The difference in the overall outlook for the two industries is due to a number of factors – and as far as steel is concerned, much can be attributed to the inability of successive governments in Pakistan to halt the systemic decline of PSM. Added to this, steel as an industry is fragmented with multiple players unable to coalesce the industry organisationally. Government policies have not been particularly helpful to the industry, especially the low import duties levied which often make imported steel cheaper compared to steel that is manufactured locally.
The silver lining for both industries has been the relative strength of the real estate market, although unfortunately this is driven mainly by the construction of luxury housing projects and malls – despite the fact that Pakistan is said to face a housing backlog of nine million low income units. Now, looming on the horizon is the prospect of the $46 billion China-Pakistan Economic Corridor (CPEC), bringing with it a mega infrastructure bonanza.

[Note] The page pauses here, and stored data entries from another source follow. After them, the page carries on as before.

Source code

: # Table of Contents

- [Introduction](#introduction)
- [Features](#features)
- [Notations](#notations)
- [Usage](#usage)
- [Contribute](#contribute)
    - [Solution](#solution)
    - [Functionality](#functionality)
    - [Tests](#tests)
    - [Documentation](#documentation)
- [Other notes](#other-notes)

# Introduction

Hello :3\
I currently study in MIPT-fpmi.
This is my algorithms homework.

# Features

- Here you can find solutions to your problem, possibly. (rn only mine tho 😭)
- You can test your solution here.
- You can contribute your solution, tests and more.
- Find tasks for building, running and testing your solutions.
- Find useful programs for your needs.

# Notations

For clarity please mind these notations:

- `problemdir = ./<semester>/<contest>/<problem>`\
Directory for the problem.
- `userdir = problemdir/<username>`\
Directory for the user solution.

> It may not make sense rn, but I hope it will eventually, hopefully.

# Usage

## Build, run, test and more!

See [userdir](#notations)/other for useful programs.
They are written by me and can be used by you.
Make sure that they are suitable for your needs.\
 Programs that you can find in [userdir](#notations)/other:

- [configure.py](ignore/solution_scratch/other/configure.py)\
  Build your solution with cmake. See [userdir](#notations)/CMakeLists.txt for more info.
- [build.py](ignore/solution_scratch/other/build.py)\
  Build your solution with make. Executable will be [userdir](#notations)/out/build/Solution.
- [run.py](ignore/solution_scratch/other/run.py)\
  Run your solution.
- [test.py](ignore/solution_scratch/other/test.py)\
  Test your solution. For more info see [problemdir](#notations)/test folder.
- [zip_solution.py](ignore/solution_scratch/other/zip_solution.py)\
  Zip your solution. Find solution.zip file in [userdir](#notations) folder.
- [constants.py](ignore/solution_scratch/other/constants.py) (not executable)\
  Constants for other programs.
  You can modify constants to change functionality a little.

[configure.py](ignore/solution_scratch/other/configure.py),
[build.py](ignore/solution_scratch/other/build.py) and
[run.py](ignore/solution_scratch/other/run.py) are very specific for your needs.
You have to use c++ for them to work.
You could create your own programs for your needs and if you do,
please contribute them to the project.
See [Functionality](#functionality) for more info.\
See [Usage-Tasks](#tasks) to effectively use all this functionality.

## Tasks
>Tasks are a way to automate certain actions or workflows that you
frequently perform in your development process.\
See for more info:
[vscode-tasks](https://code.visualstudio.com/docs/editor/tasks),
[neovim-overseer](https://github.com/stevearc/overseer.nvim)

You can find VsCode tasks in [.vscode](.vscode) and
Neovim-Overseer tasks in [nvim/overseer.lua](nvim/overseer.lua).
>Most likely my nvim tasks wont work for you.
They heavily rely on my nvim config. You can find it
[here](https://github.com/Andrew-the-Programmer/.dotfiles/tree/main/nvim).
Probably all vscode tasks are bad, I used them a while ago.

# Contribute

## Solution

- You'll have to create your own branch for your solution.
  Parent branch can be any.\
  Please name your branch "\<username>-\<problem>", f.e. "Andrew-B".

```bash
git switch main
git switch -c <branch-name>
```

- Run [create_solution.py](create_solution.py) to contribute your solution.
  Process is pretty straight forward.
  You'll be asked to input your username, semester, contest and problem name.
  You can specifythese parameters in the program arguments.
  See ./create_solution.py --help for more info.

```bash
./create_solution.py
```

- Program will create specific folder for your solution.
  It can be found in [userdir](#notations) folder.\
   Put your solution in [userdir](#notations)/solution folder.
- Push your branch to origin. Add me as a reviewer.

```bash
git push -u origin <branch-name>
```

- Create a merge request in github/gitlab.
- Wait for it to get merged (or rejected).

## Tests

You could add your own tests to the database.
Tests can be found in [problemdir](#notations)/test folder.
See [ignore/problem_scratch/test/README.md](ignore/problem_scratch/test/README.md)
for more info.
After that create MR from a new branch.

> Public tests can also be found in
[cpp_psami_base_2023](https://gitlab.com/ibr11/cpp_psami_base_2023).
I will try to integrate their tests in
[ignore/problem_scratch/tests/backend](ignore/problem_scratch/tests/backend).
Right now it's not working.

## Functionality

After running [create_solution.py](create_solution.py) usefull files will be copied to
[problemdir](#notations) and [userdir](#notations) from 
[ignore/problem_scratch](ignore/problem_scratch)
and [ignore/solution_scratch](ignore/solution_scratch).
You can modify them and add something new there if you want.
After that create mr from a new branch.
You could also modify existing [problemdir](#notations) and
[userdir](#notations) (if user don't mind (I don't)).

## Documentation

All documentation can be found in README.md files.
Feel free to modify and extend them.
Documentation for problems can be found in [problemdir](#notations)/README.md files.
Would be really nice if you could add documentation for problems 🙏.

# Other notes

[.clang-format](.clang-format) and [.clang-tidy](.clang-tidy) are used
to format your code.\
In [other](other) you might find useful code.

Therefore, some cause of optimism, although unfortunately, the government is being its customary coy self and has so far been reluctant to divulge precise information about how, where, and when this money will be spent. If the current attempt to bulldoze the privatisation of 26% of PIA’s assets is anything to go by, it seems that the government is unlikely to do the sensible (and transparent) thing by including all stakeholders in a debate that would not only bring clarity to the entire enterprise, but set a roadmap aimed at ensuring that the right kind of investments are made across all sectors impacted by the project. (In this context, it is worth emphasising that there exists considerable scepticism in the steel industry about the extent they would benefit from the CPEC bonanza, the fear being that China will insist on using its own steel and so leave local manufacturers out in the cold). This may initially prove to be a painful exercise (especially for the government), but once done there could be a real chance that the inefficiencies and leakages that persistently dog all large scale projects in Pakistan may be significantly reduced. Wishful thinking in all likelihood.
Yet, Pakistan is in sore need of more housing and better infrastructure all around (CPEC notwithstanding). Even our metropolitan conglomerations and larger cities, present an antiquated ‘third world’ look with crumbling infrastructures (electricity, water, sewage...) and shoddy roads interspersed with gleaming malls and luxury housing. The government’s ability to generate the required funds is of course an issue, but that is only half the story. At the root of this lies bureaucratic apathy, untrained manpower, an intractable energy crisis and endemic corruption. Pakistan’s private sector cement and steel companies are able and willing to pick up the slack, but they need to be given a level playing field.